Segment Start: Records
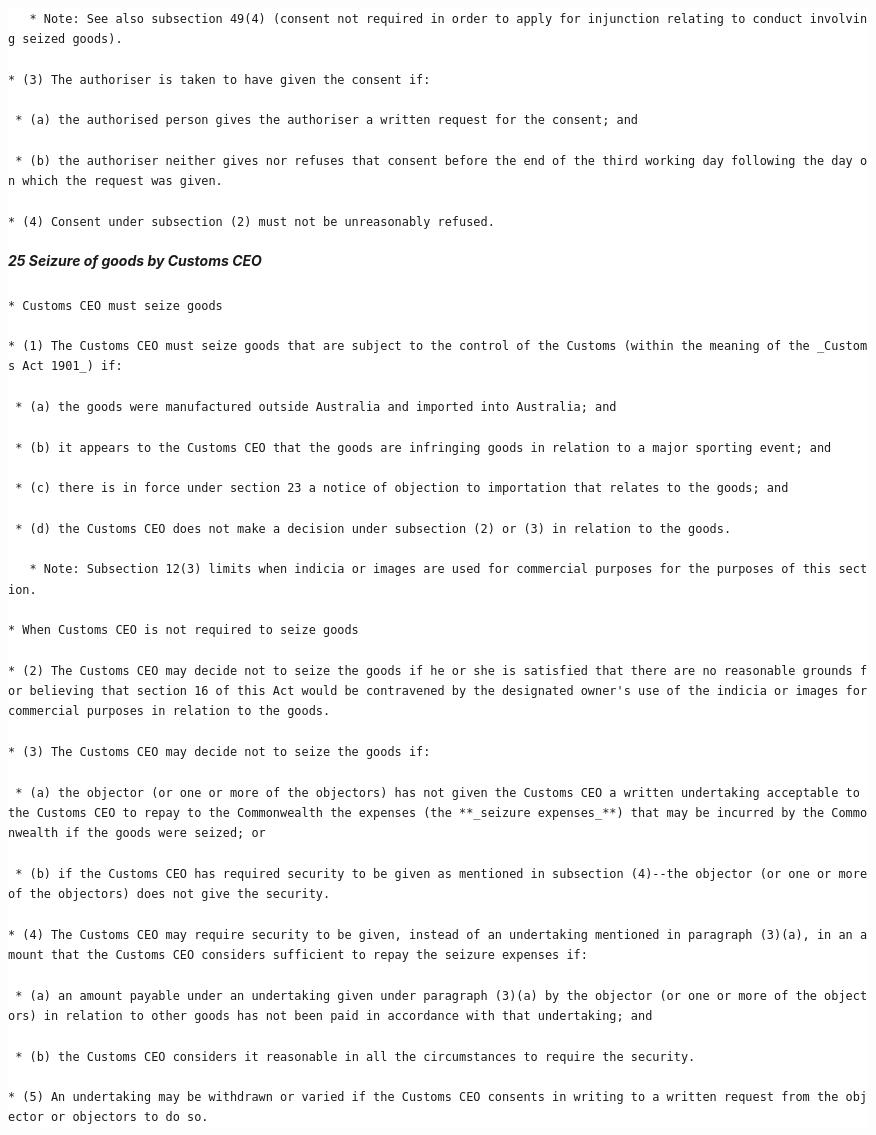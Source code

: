        * Note: See also subsection 49(4) (consent not required in order to apply for injunction relating to conduct involving seized goods).

    * (3) The authoriser is taken to have given the consent if:

     * (a) the authorised person gives the authoriser a written request for the consent; and

     * (b) the authoriser neither gives nor refuses that consent before the end of the third working day following the day on which the request was given.

    * (4) Consent under subsection (2) must not be unreasonably refused.

##### 25  Seizure of goods by Customs CEO

    * Customs CEO must seize goods

    * (1) The Customs CEO must seize goods that are subject to the control of the Customs (within the meaning of the _Customs Act 1901_) if:

     * (a) the goods were manufactured outside Australia and imported into Australia; and

     * (b) it appears to the Customs CEO that the goods are infringing goods in relation to a major sporting event; and

     * (c) there is in force under section 23 a notice of objection to importation that relates to the goods; and

     * (d) the Customs CEO does not make a decision under subsection (2) or (3) in relation to the goods.

       * Note: Subsection 12(3) limits when indicia or images are used for commercial purposes for the purposes of this section.

    * When Customs CEO is not required to seize goods

    * (2) The Customs CEO may decide not to seize the goods if he or she is satisfied that there are no reasonable grounds for believing that section 16 of this Act would be contravened by the designated owner's use of the indicia or images for commercial purposes in relation to the goods.

    * (3) The Customs CEO may decide not to seize the goods if:

     * (a) the objector (or one or more of the objectors) has not given the Customs CEO a written undertaking acceptable to the Customs CEO to repay to the Commonwealth the expenses (the **_seizure expenses_**) that may be incurred by the Commonwealth if the goods were seized; or

     * (b) if the Customs CEO has required security to be given as mentioned in subsection (4)--the objector (or one or more of the objectors) does not give the security.

    * (4) The Customs CEO may require security to be given, instead of an undertaking mentioned in paragraph (3)(a), in an amount that the Customs CEO considers sufficient to repay the seizure expenses if:

     * (a) an amount payable under an undertaking given under paragraph (3)(a) by the objector (or one or more of the objectors) in relation to other goods has not been paid in accordance with that undertaking; and

     * (b) the Customs CEO considers it reasonable in all the circumstances to require the security.

    * (5) An undertaking may be withdrawn or varied if the Customs CEO consents in writing to a written request from the objector or objectors to do so.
Segment End: Records
= Task requirements =
Using the records above, write out exactly the lines between the one holding "(3) in relation to the goods." and the one holding "(4) The Customs", inclusive; leave everything else out.

= Task solution =
     * (d) the Customs CEO does not make a decision under subsection (2) or (3) in relation to the goods.

       * Note: Subsection 12(3) limits when indicia or images are used for commercial purposes for the purposes of this section.

    * When Customs CEO is not required to seize goods

    * (2) The Customs CEO may decide not to seize the goods if he or she is satisfied that there are no reasonable grounds for believing that section 16 of this Act would be contravened by the designated owner's use of the indicia or images for commercial purposes in relation to the goods.

    * (3) The Customs CEO may decide not to seize the goods if:

     * (a) the objector (or one or more of the objectors) has not given the Customs CEO a written undertaking acceptable to the Customs CEO to repay to the Commonwealth the expenses (the **_seizure expenses_**) that may be incurred by the Commonwealth if the goods were seized; or

     * (b) if the Customs CEO has required security to be given as mentioned in subsection (4)--the objector (or one or more of the objectors) does not give the security.

    * (4) The Customs CEO may require security to be given, instead of an undertaking mentioned in paragraph (3)(a), in an amount that the Customs CEO considers sufficient to repay the seizure expenses if:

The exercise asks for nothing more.